Epoch Tasting Room
The Tasting Room for Epoch Estate Wines eloquently knits history, architecture and landscape together into a design that is both welcoming and uniquely fit for the site.
Located within a 143-acre parcel on York Mountain, the rolling hills, meadow and oak woodland are part of a quintessential California landscape just south of Paso Robles in central California. Yet, upon closer examination the lean, rocky, and calcareous soil profiles that feed the extensive vineyards bear little resemblance to typical California soils. Evening ocean breezes flow through the Templeton gap to cool the hot valley, and the resulting landscape is a unique and magical place that is all its own.
Central to the site is the York Mountain Winery, which was established in 1882, making it the first bonded winery on the Central Coast. The clients’ dreams of breathing life back into the historic and beloved destination initiated a design scheme to re-imagine the original earthquake-damaged building, as the new Tasting Room.
The project entailed a full brick-by-brick, stick-by-stick reconstruction incorporating original heavy timber framing brought from the wharf at Cayucos, CA, site-fired brick materials circa 1907 and a new roof system to streamline the massing. The existing building was carefully dismantled, cataloged and re-purposed to salvage the existing site fired clay brick, heavy timber framing and to shore and re-point the original un-reinforced masonry walls.

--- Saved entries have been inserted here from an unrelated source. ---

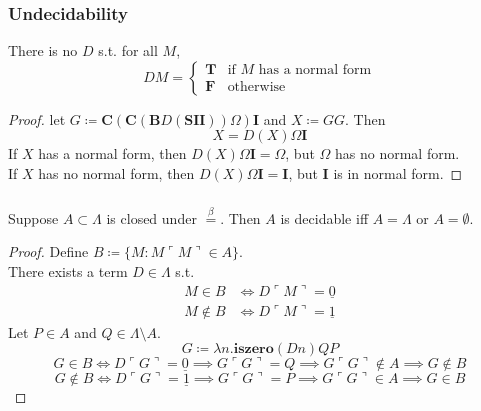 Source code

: \documentclass[UTF8,aspectratio=43,11pt,colorlinks,compress,openany]{beamer}%
\begin{document}
\begin{frame}\frametitle{Undecidability}
	\begin{theorem}[Church1936]
		There is no $D$ s.t. for all $M$,
	\setlength\abovedisplayskip{0pt}
	\setlength\belowdisplayskip{0pt}
		\[DM=
		\begin{cases}
		\mathbf{T}&\text{if $M$ has a normal form}\\
		\mathbf{F}&\text{otherwise}
		\end{cases}\]
	\end{theorem}
	\begin{proof}
		let $G\coloneqq \mathbf{C}(\mathbf{C}(\mathbf{B}D(\mathbf{S}\mathbf{I}\mathbf{I}))\Omega)\mathbf{I}$ and $X\coloneqq GG$. Then
		\[X=D(X)\Omega\mathbf{I}\]
		If $X$ has a normal form, then $D(X)\Omega\mathbf{I}=\Omega$, but $\Omega$ has no normal form.\\
		If $X$ has no normal form, then $D(X)\Omega\mathbf{I}=\mathbf{I}$, but $\mathbf{I}$ is in normal form.
	\end{proof}
\end{frame}

\begin{frame}\frametitle{}
	\begin{theorem}
		Suppose $A\subset\Lambda$ is closed under $\stackrel{\beta}{=}$. Then $A$ is decidable iff $A=\Lambda$ or $A=\emptyset$.
	\end{theorem}
	\begin{proof}
		Define $B\coloneqq \{M: M\ulcorner M\urcorner\in A\}$.\\
		There exists a term $D\in\Lambda$ s.t.
		\begin{align*}
		M\in B&\iff D\ulcorner M\urcorner=\underline{0}\\
		M\notin B&\iff D\ulcorner M\urcorner=\underline{1}
		\end{align*}
		Let $P\in A$ and $Q\in\Lambda\setminus A$.
		\[G\coloneqq \lambda n.\mathbf{iszero}(Dn)QP\]
		\[G\in B\iff D\ulcorner G\urcorner=\underline{0}\implies G\ulcorner G\urcorner=Q\implies G\ulcorner G\urcorner\notin A\implies G\notin B\]
		\[G\notin B\iff D\ulcorner G\urcorner=\underline{1}\implies G\ulcorner G\urcorner=P\implies G\ulcorner G\urcorner\in A\implies G\in B\]
	\end{proof}
\end{frame}
\end{document}
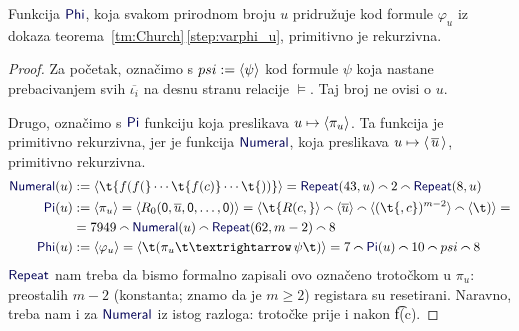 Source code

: \begin{lema}[{name=[primitivna rekurzivnost svođenja $K$ na $Valid$]}]
Funkcija $\f{Phi}$, koja svakom prirodnom broju $u$ pridružuje kod formule $\varphi_u$ iz dokaza teorema~\ref{tm:Church}\,\eqref{step:varphi_u}, primitivno je rekurzivna.
\end{lema}
\begin{proof}
    Za početak, označimo s $psi:=\langle\psi\rangle$ kod formule $\psi$ koja nastane prebacivanjem svih $\overline{\iota_i}$ na desnu stranu relacije $\models$. Taj broj ne ovisi o $u$.

Drugo, označimo s $\f{Pi}$ funkciju koja preslikava $u\mapsto\langle\pi_u\rangle$. Ta funkcija je primitivno rekurzivna, jer je funkcija $\f{Numeral}$, koja preslikava $u\mapsto\langle\,\overline u\,\rangle$, primitivno rekurzivna.
\begin{align}
    \f{Numeral}(u)&:=\kr{\t{f(f(}\dotsm\t{f(c)}\dotsm\t{))}}=\f{Repeat}(43,u)\conc{}2\conc{}\f{Repeat}(8,u)\\
    \f{Pi}(u)&:=\kr{\pi_u}=\kr{R_0(\mathsf0,\overline u,\mathsf0,\dotsc,\mathsf0)}=
    \kr{\t{R(c,}}\conc{}\kr{\overline u}\conc{}\kr{(\t{,c})^{m-2}}\conc{}\kr{\t)}=\notag\\
    &=7949\conc{}\f{Numeral}(u)\conc{}\f{Repeat}(62,m-2)\conc{}8\\
    \f{Phi}(u)&:=\kr{\varphi_u}=\kr{\t(\pi_u\!\,\t\textrightarrow\,\psi\t)}=7\conc{}\f{Pi}(u)\conc{}10\conc{}psi\conc{}8
\end{align}
    $\f{Repeat}$ nam treba da bismo formalno zapisali ovo označeno trotočkom u $\pi_u$: preostalih $m-2$ (konstanta; znamo da je $m\ge2$) registara su resetirani. Naravno, treba nam i za $\f{Numeral}$ iz istog razloga: trotočke prije i nakon \t{f(c)}.
\end{proof}

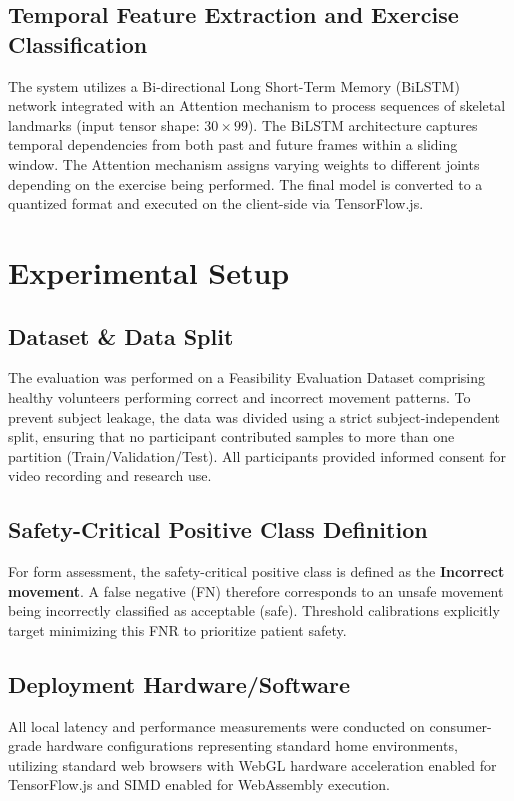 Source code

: \documentclass[conference]{IEEEtran}
\begin{document}
\subsection{Temporal Feature Extraction and Exercise Classification}
The system utilizes a Bi-directional Long Short-Term Memory (BiLSTM) network integrated with an Attention mechanism to process sequences of skeletal landmarks (input tensor shape: $30 \times 99$). The BiLSTM architecture captures temporal dependencies from both past and future frames within a sliding window. The Attention mechanism assigns varying weights to different joints depending on the exercise being performed. The final model is converted to a quantized format and executed on the client-side via TensorFlow.js.

\section{Experimental Setup}

\subsection{Dataset \& Data Split}
The evaluation was performed on a Feasibility Evaluation Dataset comprising healthy volunteers performing correct and incorrect movement patterns. To prevent subject leakage, the data was divided using a strict subject-independent split, ensuring that no participant contributed samples to more than one partition (Train/Validation/Test). All participants provided informed consent for video recording and research use.

\subsection{Safety-Critical Positive Class Definition}
For form assessment, the safety-critical positive class is defined as the \textbf{Incorrect movement}. A false negative (FN) therefore corresponds to an unsafe movement being incorrectly classified as acceptable (safe). Threshold calibrations explicitly target minimizing this FNR to prioritize patient safety.

\subsection{Deployment Hardware/Software}
All local latency and performance measurements were conducted on consumer-grade hardware configurations representing standard home environments, utilizing standard web browsers with WebGL hardware acceleration enabled for TensorFlow.js and SIMD enabled for WebAssembly execution.
\end{document}
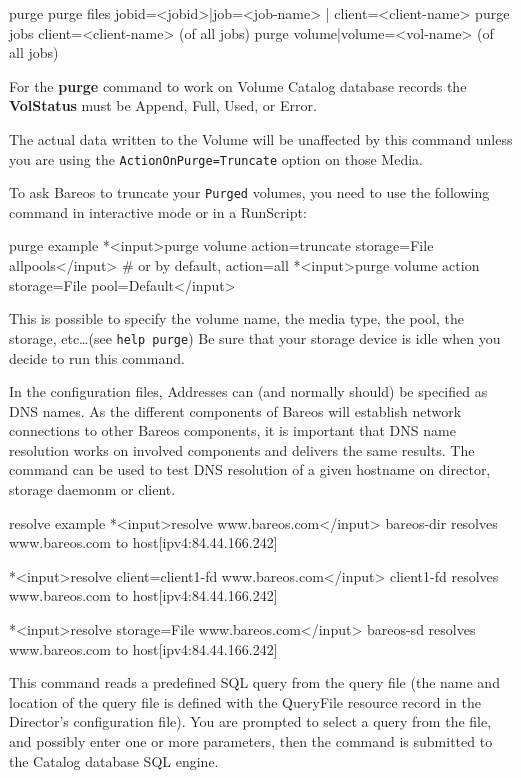 \begin{description}
\begin{bconsole}{purge}
purge files jobid=<jobid>|job=<job-name> | client=<client-name>
purge jobs client=<client-name> (of all jobs)
purge volume|volume=<vol-name> (of all jobs)
\end{bconsole}

For the {\bf purge} command to work on Volume Catalog database  records the
{\bf VolStatus}  must be Append, Full, Used, or Error.

The actual data written to the Volume will be unaffected by this command unless
you are using the \texttt{ActionOnPurge=Truncate} option on those Media.

To ask Bareos to truncate your \texttt{Purged} volumes, you need to use the
following command in interactive mode or in a RunScript:
\begin{bconsole}{purge example}
*<input>purge volume action=truncate storage=File allpools</input>
# or by default, action=all
*<input>purge volume action storage=File pool=Default</input>
\end{bconsole}

This is possible to specify the volume name, the media type, the pool, the
storage, etc\dots (see \texttt{help purge}) Be sure that your storage device is
idle when you decide to run this command.

\item [resolve]
    In the configuration files, Addresses can (and normally should) be specified as DNS names.
    As the different components of Bareos will establish network connections to other Bareos components,
    it is important that DNS name resolution works on involved components and delivers the same results.
    The  command can be used to test DNS resolution of a given hostname 
    on director, storage daemonm or client.

\begin{bconsole}{resolve example}
*<input>resolve www.bareos.com</input>
bareos-dir resolves www.bareos.com to host[ipv4:84.44.166.242]

*<input>resolve client=client1-fd www.bareos.com</input>
client1-fd resolves www.bareos.com to host[ipv4:84.44.166.242]

*<input>resolve storage=File www.bareos.com</input>
bareos-sd resolves www.bareos.com to host[ipv4:84.44.166.242]
\end{bconsole}


\item [query]
   This command reads a predefined SQL query from  the query file (the name and
   location of the  query file is defined with the QueryFile resource record in
   the Director's configuration file). You are prompted to select  a query from
   the file, and possibly enter one or more parameters,  then the command is
   submitted to the Catalog database SQL engine.


\end{description}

The landscape design created spaces to extend the visitor’s experience from this tasting room out into the landscape with a new entry sequence, visitor parking area, gathering terrace and courtyard, as well as loading and work space for the daily operations of the winery.
Negotiating a significant grade change from the main parking area to the tasting room, a series of terraces are carved into the hillside. Restored meadow grasses knit the vineyard landscape with the valley beyond.

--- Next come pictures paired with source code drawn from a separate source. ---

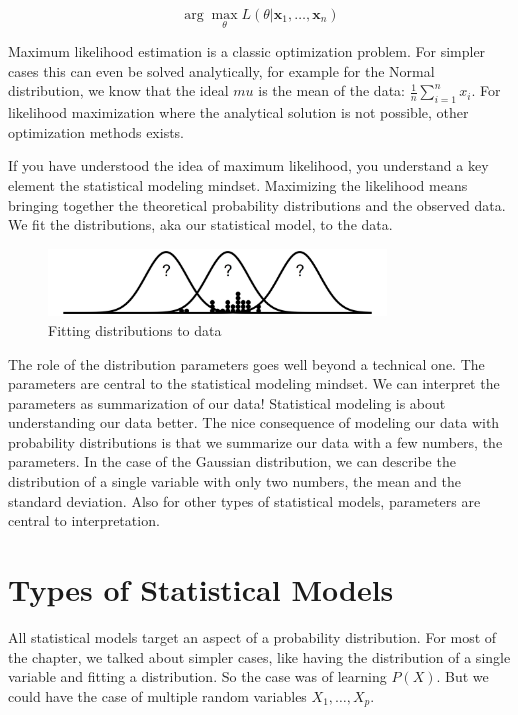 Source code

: \documentclass[
  10pt,
]{scrbook}
\begin{document}
\[\arg \max_{\theta} L(\theta | \mathbf{x}_1, \ldots, \mathbf{x}_n)\]

Maximum likelihood estimation is a classic optimization problem.
For simpler cases this can even be solved analytically, for example for the Normal distribution, we know that the ideal \(mu\) is the mean of the data: \(\frac{1}{n} \sum_{i=1}^n x_i\).
For likelihood maximization where the analytical solution is not possible, other optimization methods exists.

If you have understood the idea of maximum likelihood, you understand a key element the statistical modeling mindset.
Maximizing the likelihood means bringing together the theoretical probability distributions and the observed data.
We fit the distributions, aka our statistical model, to the data.

\begin{figure}

{\centering \includegraphics[width=0.8\textwidth]{figures/fit-1} 

}

\caption{Fitting distributions to data}\label{fig:fit}
\end{figure}

The role of the distribution parameters goes well beyond a technical one.
The parameters are central to the statistical modeling mindset.
We can interpret the parameters as summarization of our data!
Statistical modeling is about understanding our data better.
The nice consequence of modeling our data with probability distributions is that we summarize our data with a few numbers, the parameters.
In the case of the Gaussian distribution, we can describe the distribution of a single variable with only two numbers, the mean and the standard deviation.
Also for other types of statistical models, parameters are central to interpretation.

\hypertarget{types-of-statistical-models}{%
\section{Types of Statistical Models}\label{types-of-statistical-models}}

All statistical models target an aspect of a probability distribution.
For most of the chapter, we talked about simpler cases, like having the distribution of a single variable and fitting a distribution.
So the case was of learning \(P(X)\).
But we could have the case of multiple random variables \(X_1, \ldots, X_p\).
\end{document}
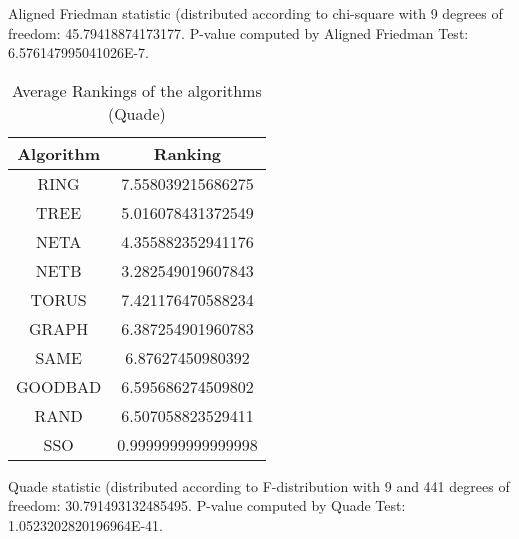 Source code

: \documentclass[a4paper,10pt]{article}
\begin{document}
\begin{landscape}
Aligned Friedman statistic (distributed according to chi-square with 9 degrees of freedom: 45.79418874173177. 
P-value computed by Aligned Friedman Test: 6.576147995041026E-7.\newline


\newpage

\begin{table}[!htp]
\centering
\caption{Average Rankings of the algorithms (Quade)
}\begin{tabular}{c|c}
Algorithm&Ranking\\
\hline
 RING&7.558039215686275\\
 TREE&5.016078431372549\\
 NETA&4.355882352941176\\
 NETB&3.282549019607843\\
 TORUS&7.421176470588234\\
 GRAPH&6.387254901960783\\
 SAME&6.87627450980392\\
 GOODBAD&6.595686274509802\\
 RAND&6.507058823529411\\
 SSO&0.9999999999999998\\
\end{tabular}
\end{table}
Quade statistic (distributed according to F-distribution with 9 and 441 degrees of freedom: 30.791493132485495. 
P-value computed by Quade Test: 1.0523202820196964E-41.\newline


\newpage


\end{landscape}
\end{document}

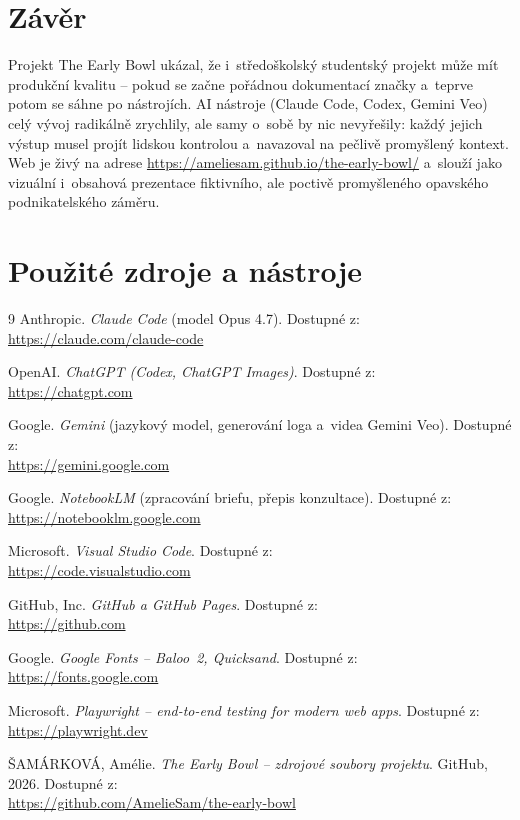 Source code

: \documentclass[12pt,a4paper]{article}
\begin{document}
\section*{Závěr}

Projekt The Early Bowl ukázal, že i~středoškolský studentský projekt může mít produkční kvalitu -- pokud se začne pořádnou dokumentací značky a~teprve potom se sáhne po nástrojích. AI nástroje (Claude Code, Codex, Gemini Veo) celý vývoj radikálně zrychlily, ale samy o~sobě by nic nevyřešily: každý jejich výstup musel projít lidskou kontrolou a~navazoval na pečlivě promyšlený kontext. Web je živý na adrese \url{https://ameliesam.github.io/the-early-bowl/} a~slouží jako vizuální i~obsahová prezentace fiktivního, ale poctivě promyšleného opavského podnikatelského záměru.

\section*{Použité zdroje a nástroje}

\begin{thebibliography}{9}
  Anthropic. \textit{Claude Code} (model Opus 4.7). Dostupné z:\\
  \url{https://claude.com/claude-code}

  OpenAI. \textit{ChatGPT (Codex, ChatGPT Images)}. Dostupné z:\\
  \url{https://chatgpt.com}

  Google. \textit{Gemini} (jazykový model, generování loga a~videa Gemini Veo). Dostupné z:\\
  \url{https://gemini.google.com}

  Google. \textit{NotebookLM} (zpracování briefu, přepis konzultace). Dostupné z:\\
  \url{https://notebooklm.google.com}

  Microsoft. \textit{Visual Studio Code}. Dostupné z:\\
  \url{https://code.visualstudio.com}

  GitHub, Inc. \textit{GitHub a GitHub Pages}. Dostupné z:\\
  \url{https://github.com}

  Google. \textit{Google Fonts -- Baloo~2, Quicksand}. Dostupné z:\\
  \url{https://fonts.google.com}

  Microsoft. \textit{Playwright -- end-to-end testing for modern web apps}. Dostupné z:\\
  \url{https://playwright.dev}

  ŠAMÁRKOVÁ, Amélie. \textit{The Early Bowl -- zdrojové soubory projektu}. GitHub, 2026. Dostupné z:\\
  \url{https://github.com/AmelieSam/the-early-bowl}
\end{thebibliography}
\end{document}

A series of weathered steel stairs and stone walls travel through the site and lead the visitors to the main tasting terrace where they are greeted by an extensive view down to oak covered hills of the historic valley.
Importing fruit from their three locally owned and managed vineyards, the new facilities provide a production capacity of 15,000 cases. The steel framed winery outbuilding “pole barn” houses the fermentation room, cased goods storage and daily support program, while barrel storage caves dive into the hillside for barrel aging and winery growth.